Records from a collection:

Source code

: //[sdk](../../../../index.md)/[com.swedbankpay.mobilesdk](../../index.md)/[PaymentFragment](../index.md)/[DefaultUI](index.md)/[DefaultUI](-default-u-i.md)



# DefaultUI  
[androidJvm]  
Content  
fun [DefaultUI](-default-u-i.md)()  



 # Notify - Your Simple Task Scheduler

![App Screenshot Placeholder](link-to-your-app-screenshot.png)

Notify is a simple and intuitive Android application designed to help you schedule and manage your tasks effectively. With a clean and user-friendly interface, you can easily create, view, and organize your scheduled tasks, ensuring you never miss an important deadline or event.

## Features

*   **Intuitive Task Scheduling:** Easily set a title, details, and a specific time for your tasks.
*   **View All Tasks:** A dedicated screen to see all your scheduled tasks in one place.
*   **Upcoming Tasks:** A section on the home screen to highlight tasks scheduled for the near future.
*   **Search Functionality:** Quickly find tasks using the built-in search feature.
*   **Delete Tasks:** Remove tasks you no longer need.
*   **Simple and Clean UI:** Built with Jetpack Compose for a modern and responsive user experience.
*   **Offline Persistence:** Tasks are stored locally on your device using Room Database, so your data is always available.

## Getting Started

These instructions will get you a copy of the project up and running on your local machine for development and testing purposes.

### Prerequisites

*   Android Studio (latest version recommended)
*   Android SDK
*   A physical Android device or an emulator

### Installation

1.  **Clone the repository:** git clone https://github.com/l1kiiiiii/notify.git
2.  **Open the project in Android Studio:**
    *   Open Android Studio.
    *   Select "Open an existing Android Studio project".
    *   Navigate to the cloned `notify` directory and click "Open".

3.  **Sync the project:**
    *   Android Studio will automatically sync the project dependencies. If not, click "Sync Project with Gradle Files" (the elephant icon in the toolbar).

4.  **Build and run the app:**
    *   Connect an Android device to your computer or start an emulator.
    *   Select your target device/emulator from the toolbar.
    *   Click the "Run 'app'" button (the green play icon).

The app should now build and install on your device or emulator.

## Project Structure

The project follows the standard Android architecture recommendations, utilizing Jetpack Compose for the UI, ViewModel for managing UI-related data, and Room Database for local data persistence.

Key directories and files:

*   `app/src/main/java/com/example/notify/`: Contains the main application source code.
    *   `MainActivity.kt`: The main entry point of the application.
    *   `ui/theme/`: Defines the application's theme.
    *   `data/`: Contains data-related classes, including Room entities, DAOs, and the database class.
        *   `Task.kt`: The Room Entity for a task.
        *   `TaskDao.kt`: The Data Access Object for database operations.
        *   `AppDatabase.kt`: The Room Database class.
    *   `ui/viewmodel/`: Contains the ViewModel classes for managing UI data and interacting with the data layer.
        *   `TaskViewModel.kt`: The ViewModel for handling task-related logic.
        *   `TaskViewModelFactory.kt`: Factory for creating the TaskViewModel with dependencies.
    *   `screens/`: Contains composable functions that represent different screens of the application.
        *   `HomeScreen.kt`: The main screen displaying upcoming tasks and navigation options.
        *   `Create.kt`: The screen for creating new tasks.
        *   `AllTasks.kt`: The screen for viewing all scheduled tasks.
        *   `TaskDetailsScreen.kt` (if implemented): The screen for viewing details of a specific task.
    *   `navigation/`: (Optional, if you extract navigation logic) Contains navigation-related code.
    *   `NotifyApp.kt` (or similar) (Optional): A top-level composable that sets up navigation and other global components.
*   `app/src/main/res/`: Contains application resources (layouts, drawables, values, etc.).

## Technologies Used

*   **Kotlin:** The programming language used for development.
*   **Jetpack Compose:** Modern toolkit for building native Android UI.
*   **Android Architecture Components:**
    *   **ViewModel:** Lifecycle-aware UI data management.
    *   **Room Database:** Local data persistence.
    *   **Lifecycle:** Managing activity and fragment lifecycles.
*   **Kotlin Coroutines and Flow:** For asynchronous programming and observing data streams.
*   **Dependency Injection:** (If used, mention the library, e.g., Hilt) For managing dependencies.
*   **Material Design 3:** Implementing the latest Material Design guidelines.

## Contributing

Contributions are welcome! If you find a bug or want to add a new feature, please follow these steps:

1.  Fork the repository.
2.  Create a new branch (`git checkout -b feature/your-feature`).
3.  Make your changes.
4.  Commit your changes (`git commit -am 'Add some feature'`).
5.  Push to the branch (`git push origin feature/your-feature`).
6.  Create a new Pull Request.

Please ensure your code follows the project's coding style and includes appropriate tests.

Task: Look above for the line holding "start an emulator.". Print it and every line after it, exactly, through the line holding "for a task.".

Written solution:
    *   Connect an Android device to your computer or start an emulator.
    *   Select your target device/emulator from the toolbar.
    *   Click the "Run 'app'" button (the green play icon).

The app should now build and install on your device or emulator.

## Project Structure

The project follows the standard Android architecture recommendations, utilizing Jetpack Compose for the UI, ViewModel for managing UI-related data, and Room Database for local data persistence.

Key directories and files:

*   `app/src/main/java/com/example/notify/`: Contains the main application source code.
    *   `MainActivity.kt`: The main entry point of the application.
    *   `ui/theme/`: Defines the application's theme.
    *   `data/`: Contains data-related classes, including Room entities, DAOs, and the database class.
        *   `Task.kt`: The Room Entity for a task.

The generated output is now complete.